24. August 2017 | 03:26 Uhr

Leistungsbewertung : Waabser Wehr ist topfit

vom
Aus der Redaktion der Eckernförder Zeitung

Die Freiwillige Feuerwehr Waabs besteht die Leistungsbewertung Roter Hahn Stufe III. Die Prüfungskomission empfiehlt den Kameraden gleich Stufe IV für 2014 anzumelden.

Spannend war es schon, als die Bewertungskommission unter Leitung von Frank Schröder, Gemeindewehrführer aus Groß Wittensee, mit seinem Team auf dem Hof der Freiwilligen Feuerwehr Waabs stand. Angetreten waren die Aktiven, die Ehrenabteilung und eine 18-köpfige Jugendfeuerwehr. Die Prüfung der Leistungsbewertung Roter Hahn Stufe III stand ihnen bevor.

Nachdem Schröder den ersten Eindruck von den Kameraden bekommen hatte, bescheinigte er ihnen umgehend, „ihr seht blendend aus“. Das dieses Lob nicht zu hoch gegriffen war, bewiesen die Kameraden im weiteren Verlauf der fast dreistündigen Prüfung. Am Ende konnte Schröder den erneut angetretenen Kameraden verkünden: „Glückwunsch, ihr habt die Prüfung sehr gut geschafft.“ Sie waren so gut gewesen, dass die Jury ihnen gleich empfahl,weiter zu machen und in 2014 Stufe IV anzugehen.

„Wir haben uns rund vier Monate lang vorbereitet. Zu den Übungsabenden kamen viele zusätzliche Einheiten“, berichtete Wehrführer Nis Juhl. Anlass für ihn die Prüfung im Einvernehmen mit den Kameraden anzugehen war der Wunsch, dass alle noch einmal sauber ihr Handwerkszeug üben und in Prüfungssituation zeigen. Zugleich war es gut, denn im Zuge der Vorbereitung war die gesamte Ausrüstung gesichtet worden, alles überprüft worden und auch das eine oder andere aussortiert worden. „Jetzt weiß jeder wieder wo was ist“, sagte Juhl. Und so gingen die Kameraden selbstbewusst in die verschieden Prüfungssituationen. Das Marschieren im Verband gelang ebenso gut wie die Knotenlehre. Auch die Theorie, bei der Peter Thoms, Amtswehrführer Hüttener Berge, Fragen stellte, meisterten die Kameraden. Souverän demonstrierte auch Gruppenführer und Sicherheitsbeauftragter Wolfgang Lausten mit seinem Team die richtige Handhabung Tragkraftspritze. Als praktische Aufgaben mussten die Waabser in die Maschinenhalle auf einem benachbarten Campingplatz. Dort hatte es eine Verpuffung in Folge von Schweißarbeiten gegeben und es wurden Personen vermisst, berichtete Schröder vom Übungsszenario.
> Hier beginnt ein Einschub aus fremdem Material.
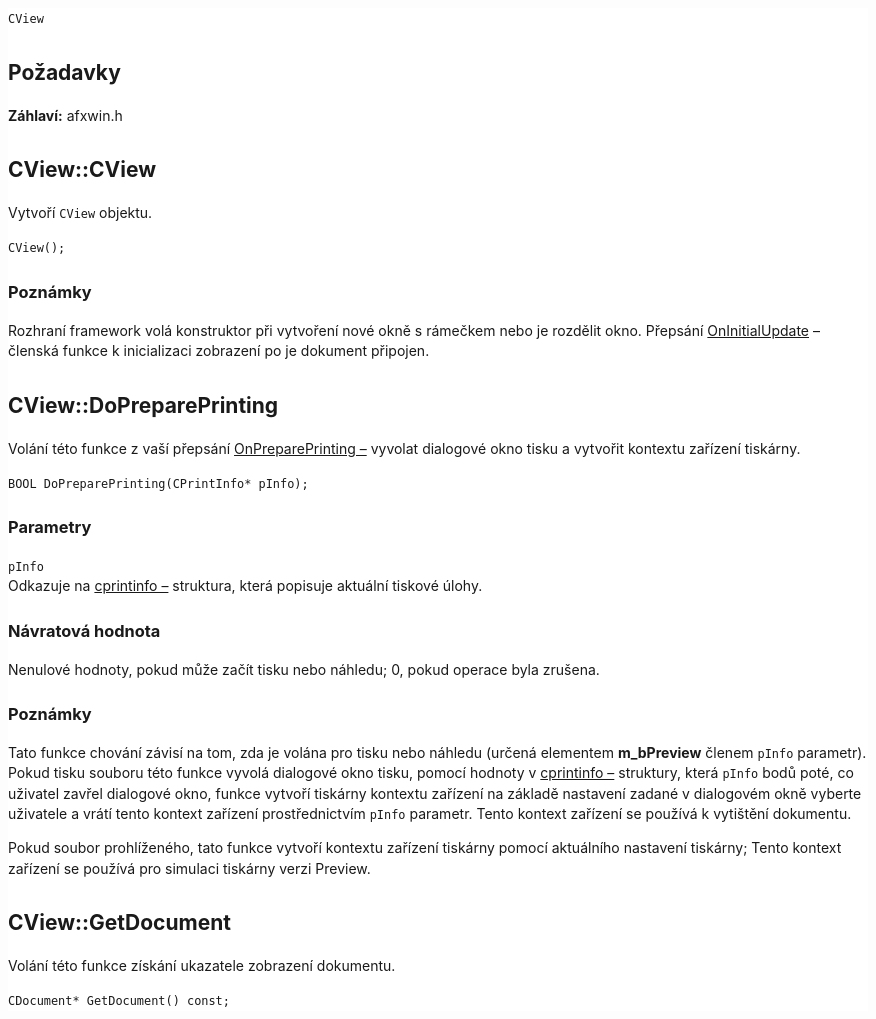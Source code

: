  `CView`  
  
## <a name="requirements"></a>Požadavky  
 **Záhlaví:** afxwin.h  
  
##  <a name="cview"></a>CView::CView  
 Vytvoří `CView` objektu.  
  
```  
CView();
```  
  
### <a name="remarks"></a>Poznámky  
 Rozhraní framework volá konstruktor při vytvoření nové okně s rámečkem nebo je rozdělit okno. Přepsání [OnInitialUpdate](#oninitialupdate) – členská funkce k inicializaci zobrazení po je dokument připojen.  
  
##  <a name="doprepareprinting"></a>CView::DoPreparePrinting  
 Volání této funkce z vaší přepsání [OnPreparePrinting –](#onprepareprinting) vyvolat dialogové okno tisku a vytvořit kontextu zařízení tiskárny.  
  
```  
BOOL DoPreparePrinting(CPrintInfo* pInfo);
```  
  
### <a name="parameters"></a>Parametry  
 `pInfo`  
 Odkazuje na [cprintinfo –](../../mfc/reference/cprintinfo-structure.md) struktura, která popisuje aktuální tiskové úlohy.  
  
### <a name="return-value"></a>Návratová hodnota  
 Nenulové hodnoty, pokud může začít tisku nebo náhledu; 0, pokud operace byla zrušena.  
  
### <a name="remarks"></a>Poznámky  
 Tato funkce chování závisí na tom, zda je volána pro tisku nebo náhledu (určená elementem **m_bPreview** členem `pInfo` parametr). Pokud tisku souboru této funkce vyvolá dialogové okno tisku, pomocí hodnoty v [cprintinfo –](../../mfc/reference/cprintinfo-structure.md) struktury, která `pInfo` bodů poté, co uživatel zavřel dialogové okno, funkce vytvoří tiskárny kontextu zařízení na základě nastavení zadané v dialogovém okně vyberte uživatele a vrátí tento kontext zařízení prostřednictvím `pInfo` parametr. Tento kontext zařízení se používá k vytištění dokumentu.  
  
 Pokud soubor prohlíženého, tato funkce vytvoří kontextu zařízení tiskárny pomocí aktuálního nastavení tiskárny; Tento kontext zařízení se používá pro simulaci tiskárny verzi Preview.  
  
##  <a name="getdocument"></a>CView::GetDocument  
 Volání této funkce získání ukazatele zobrazení dokumentu.  
  
```  
CDocument* GetDocument() const;  
```  
  
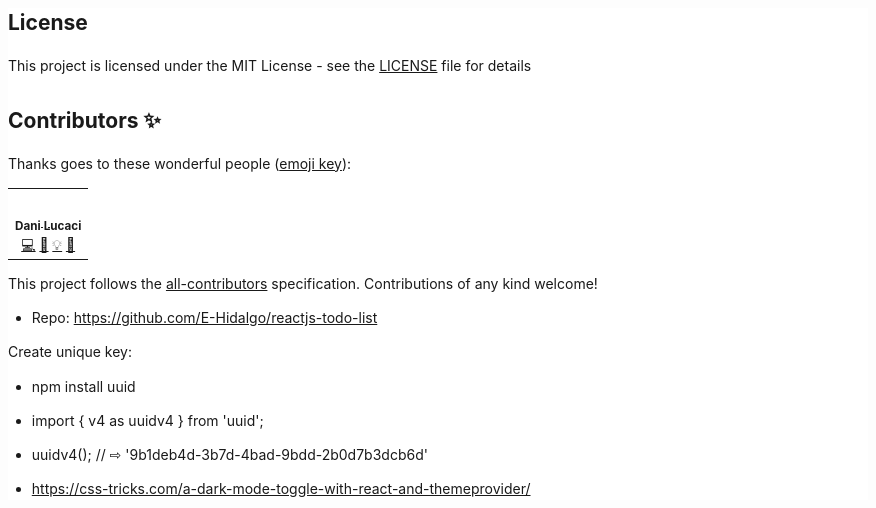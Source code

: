 ## License 

This project is licensed under the MIT License - see the [LICENSE](LICENSE) file
for details

## Contributors ✨ 

Thanks goes to these wonderful people
([emoji key](https://allcontributors.org/docs/en/emoji-key)):




<table>
  <tr>
    <td align="center"><a href="http://www.danilucaci.com"><img src="https://avatars.githubusercontent.com/u/19062818?v=4?s=100" width="100px;" alt=""/><br /><sub><b>Dani Lucaci</b></sub></a><br /><a href="https://github.com/assembler-school/vanilla-js-project-template/commits?author=danilucaci" title="Code">💻</a> <a href="https://github.com/assembler-school/vanilla-js-project-template/commits?author=danilucaci" title="Documentation">📖</a> <a href="#example-danilucaci" title="Examples">💡</a> <a href="#tool-danilucaci" title="Tools">🔧</a></td>
  </tr>
</table>






This project follows the
[all-contributors](https://github.com/all-contributors/all-contributors)
specification. Contributions of any kind welcome!

- Repo: https://github.com/E-Hidalgo/reactjs-todo-list

Create unique key:

- npm install uuid
- import { v4 as uuidv4 } from 'uuid';
- uuidv4(); // ⇨ '9b1deb4d-3b7d-4bad-9bdd-2b0d7b3dcb6d'

- https://css-tricks.com/a-dark-mode-toggle-with-react-and-themeprovider/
Beeindruckt warnen die Prüfer , unter ihnen auch Sönke Brandstaedter Feuerwehr Rendsburg von der praktischen Vorführung, die die Jugendfeuerwehr zeigte. Sie hatten mit Jugendwart Ulf Matzen in Null Komma nix eine Wasserleitung aufgebaut und überbrückten so die Zeit, die die Aktiven brauchten, um ihre Uniform gegen die Schutzkleidung zu tauschen. „Das ist klasse“, lobte Thoms die Vorführung, die reibungslos klappte.

Die Herausforderung der Prüfung Stufe III liege im deutlich größeren Praxisteil, erläuterte Schröder. Die Prüfung sei eine Stunde länger und umfasse neben dem Marschieren auch weitere Aufgaben für den Sicherheitsbeauftragten. Mehr Wert werde auf die Ausrüstung, Gerätehaus und Teamarbeit gelegt.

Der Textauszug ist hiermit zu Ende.